Records from a data source:

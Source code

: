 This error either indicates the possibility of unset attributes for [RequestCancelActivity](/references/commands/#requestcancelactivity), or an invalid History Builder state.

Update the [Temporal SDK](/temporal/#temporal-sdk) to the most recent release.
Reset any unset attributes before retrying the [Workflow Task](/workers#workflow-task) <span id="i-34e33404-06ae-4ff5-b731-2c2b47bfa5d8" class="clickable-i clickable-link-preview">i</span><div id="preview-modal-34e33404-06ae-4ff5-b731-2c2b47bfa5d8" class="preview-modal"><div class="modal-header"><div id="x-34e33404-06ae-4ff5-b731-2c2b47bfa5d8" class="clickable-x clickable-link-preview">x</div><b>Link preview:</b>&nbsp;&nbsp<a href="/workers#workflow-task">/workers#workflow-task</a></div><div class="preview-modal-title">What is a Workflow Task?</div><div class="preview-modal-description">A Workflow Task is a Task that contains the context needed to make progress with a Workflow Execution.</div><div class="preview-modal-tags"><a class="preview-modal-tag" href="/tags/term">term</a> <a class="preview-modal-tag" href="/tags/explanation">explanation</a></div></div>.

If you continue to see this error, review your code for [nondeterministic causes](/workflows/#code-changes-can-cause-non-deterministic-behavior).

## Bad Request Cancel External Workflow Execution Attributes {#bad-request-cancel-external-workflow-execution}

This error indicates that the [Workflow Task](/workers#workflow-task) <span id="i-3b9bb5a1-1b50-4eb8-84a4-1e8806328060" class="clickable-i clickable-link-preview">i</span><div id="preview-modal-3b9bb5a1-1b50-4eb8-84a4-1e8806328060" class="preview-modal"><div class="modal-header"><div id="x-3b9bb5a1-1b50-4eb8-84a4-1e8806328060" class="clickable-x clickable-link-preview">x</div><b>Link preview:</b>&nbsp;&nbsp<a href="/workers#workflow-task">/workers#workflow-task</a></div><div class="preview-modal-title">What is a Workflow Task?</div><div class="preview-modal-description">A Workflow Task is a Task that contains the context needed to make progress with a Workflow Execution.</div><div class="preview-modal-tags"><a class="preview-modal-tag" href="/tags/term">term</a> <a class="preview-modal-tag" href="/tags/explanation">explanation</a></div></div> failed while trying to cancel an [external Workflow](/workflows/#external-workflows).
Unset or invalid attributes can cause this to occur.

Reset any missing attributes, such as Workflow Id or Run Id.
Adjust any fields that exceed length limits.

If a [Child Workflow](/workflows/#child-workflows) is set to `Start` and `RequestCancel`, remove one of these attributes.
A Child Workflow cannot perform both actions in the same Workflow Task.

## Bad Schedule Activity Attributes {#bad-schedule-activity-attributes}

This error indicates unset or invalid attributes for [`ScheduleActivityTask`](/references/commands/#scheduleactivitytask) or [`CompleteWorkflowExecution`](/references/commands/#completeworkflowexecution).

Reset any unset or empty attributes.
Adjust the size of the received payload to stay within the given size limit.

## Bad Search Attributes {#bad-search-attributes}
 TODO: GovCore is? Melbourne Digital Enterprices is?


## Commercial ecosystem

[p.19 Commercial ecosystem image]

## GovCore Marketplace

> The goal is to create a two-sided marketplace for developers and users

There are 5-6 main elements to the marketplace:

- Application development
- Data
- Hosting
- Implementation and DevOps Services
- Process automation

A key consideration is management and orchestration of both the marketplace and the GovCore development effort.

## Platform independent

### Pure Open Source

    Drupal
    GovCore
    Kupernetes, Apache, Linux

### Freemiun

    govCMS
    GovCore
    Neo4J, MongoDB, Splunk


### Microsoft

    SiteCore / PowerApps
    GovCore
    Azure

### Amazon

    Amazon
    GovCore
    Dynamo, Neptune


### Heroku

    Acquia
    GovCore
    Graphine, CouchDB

• To do:
Retype the lines from the one containing "## Bad Search" to the last line above. Change nothing and include no others.

• Answer box:
## Bad Search Attributes {#bad-search-attributes}
 TODO: GovCore is? Melbourne Digital Enterprices is?


## Commercial ecosystem

[p.19 Commercial ecosystem image]

## GovCore Marketplace

> The goal is to create a two-sided marketplace for developers and users

There are 5-6 main elements to the marketplace:

- Application development
- Data
- Hosting
- Implementation and DevOps Services
- Process automation

A key consideration is management and orchestration of both the marketplace and the GovCore development effort.

## Platform independent

### Pure Open Source

    Drupal
    GovCore
    Kupernetes, Apache, Linux

### Freemiun

    govCMS
    GovCore
    Neo4J, MongoDB, Splunk


### Microsoft

    SiteCore / PowerApps
    GovCore
    Azure

### Amazon

    Amazon
    GovCore
    Dynamo, Neptune


### Heroku

    Acquia
    GovCore
    Graphine, CouchDB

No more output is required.